DSK mis en examen dans l’affaire du Carlton

Suite à son audition devant les enquêteurs lillois avancée à lundi, Dominique Strauss-Kahn a été mis en examen et placé sous contrôle judiciaire. Il encourt 20 ans de prison et trois millions d’euros pour « proxénétisme aggravé en bande organisée ».

DSK n’en a toujours pas fini avec ses déboires judiciaires. Après avoir passé 3 jours en garde à vue pour être interrogé sur l’affaire dite du Carlton de Lille, l’ancien président du FMI devait être convoqué mercredi pour une nouvelle audition. Mais pour éviter le « barnum médiatique« , le parquet de Lille a avancé cet interrogatoire à lundi 26 juin. Mis en examen pour « proxénétisme aggravé en bande organisée », Dominique Strauss-Kahn n’est plus inquiété pour le « recel d’abus de bien sociaux ». Si les enquêteurs ne doutent pas de la participation de DSK aux soirées coquines organisées notamment par Fabrice Paszkowski, ils cherchent à savoir l’ancien ministre socialiste savait que les femmes fréquentées pendant ces soirées étaient rémunérées.

Placé sous contrôle judiciaire « avec interdiction d’entrer en contact avec les mis en examen, les parties civiles, les témoins et tout organe de presse à propos des faits objets de la procédure », Dominique Strauss-Kahn a également dû verser une caution de 100.000 euros. Mais cette mise en examen ouvre un nouveau volet de la procédure judiciaire, qui peut servir les intérêts de l’ancien patron du FMI.

Une convocation devant le tribunal attendue

La mise en examen de Dominique Strauss-Kahn, avec tout les sous-entendus péjoratifs qu’elle comporte, va permettre à ses avocats de mieux préparer sa défense.
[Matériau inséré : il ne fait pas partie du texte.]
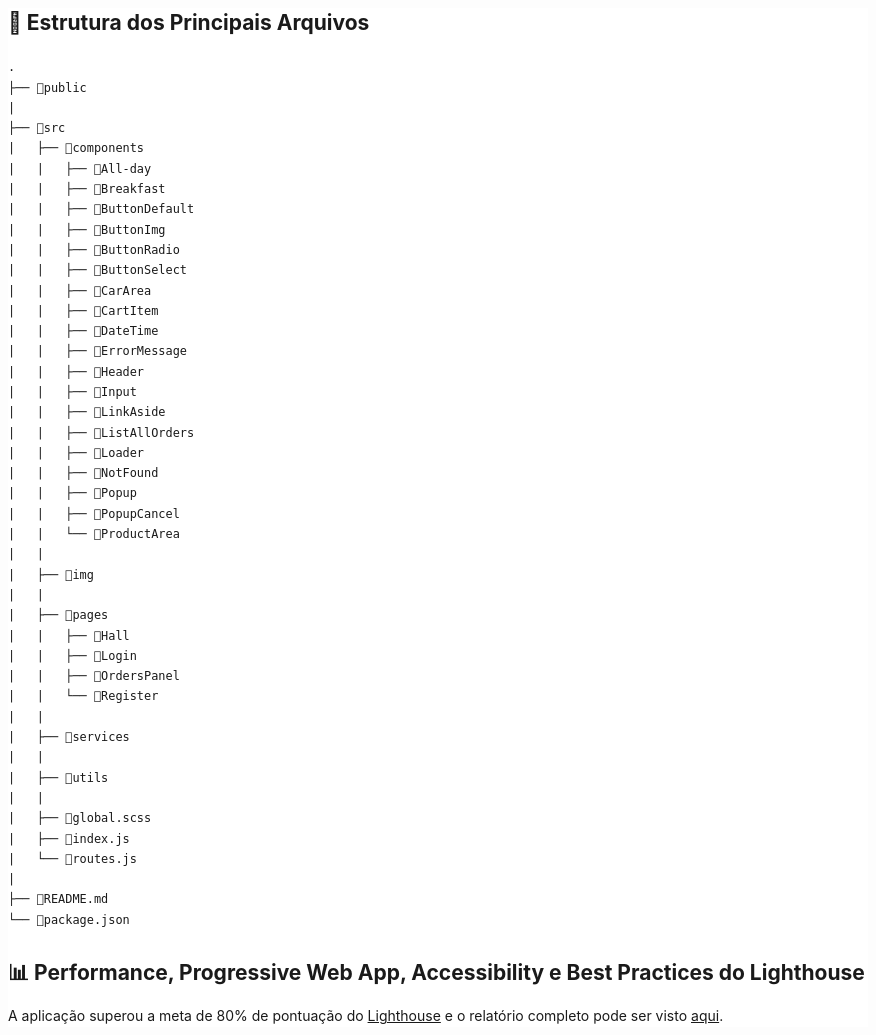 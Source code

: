 
## :file_folder: Estrutura dos Principais Arquivos
```
.
├── 📁public
|
├── 📁src
|   ├── 📁components
|   |   ├── 📁All-day
|   |   ├── 📁Breakfast
|   |   ├── 📁ButtonDefault
|   |   ├── 📁ButtonImg
|   |   ├── 📁ButtonRadio
|   |   ├── 📁ButtonSelect
|   |   ├── 📁CarArea
|   |   ├── 📁CartItem
|   |   ├── 📁DateTime
|   |   ├── 📁ErrorMessage
|   |   ├── 📁Header
|   |   ├── 📁Input
|   |   ├── 📁LinkAside
|   |   ├── 📁ListAllOrders
|   |   ├── 📁Loader
|   |   ├── 📁NotFound
|   |   ├── 📁Popup
|   |   ├── 📁PopupCancel
|   |   └── 📁ProductArea
|   |
|   ├── 📁img
|   |
|   ├── 📁pages
|   |   ├── 📁Hall
|   |   ├── 📁Login
|   |   ├── 📁OrdersPanel
|   |   └── 📁Register
|   |
|   ├── 📁services
|   |   
|   ├── 📁utils
|   |
|   ├── 📄global.scss
|   ├── 📄index.js
|   └── 📄routes.js
|   
├── 📄README.md
└── 📄package.json

```

## :bar_chart: Performance, Progressive Web App, Accessibility e Best Practices do Lighthouse
A aplicação superou a meta de 80% de pontuação do [Lighthouse](https://web.dev/) e o relatório completo pode ser visto [aqui](https://lighthouse-dot-webdotdevsite.appspot.com//lh/html?url=https%3A%2F%2Fdivino-burger.vercel.app%2F#performance).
En effet, ils vont accéder à l’intégralité du dossier monté par les magistrats contre l’ancien favori des sondages. En découvrant les soupçons précis et les éléments de l’enquête, les avocats vont commencer à travailler sur du concret.

La progression de l’enquête vers une mise en examen tend à prouver que les auditions de DSK ont fourni aux juges des indices suffisants pour poursuivre le travail d’investigation pendant quelques mois encore. Un travail qui devrait déboucher sur une convocation devant un tribunal. En effet, un non-lieu dans cette affaire paraît peu probable : si les juges manquaient d’éléments assez forts, ils n’auraient pas pu mettre en examen Dominique Strauss-Kahn. Un dossier complètement vide aurait profité à DSK, au bénéfice du doute.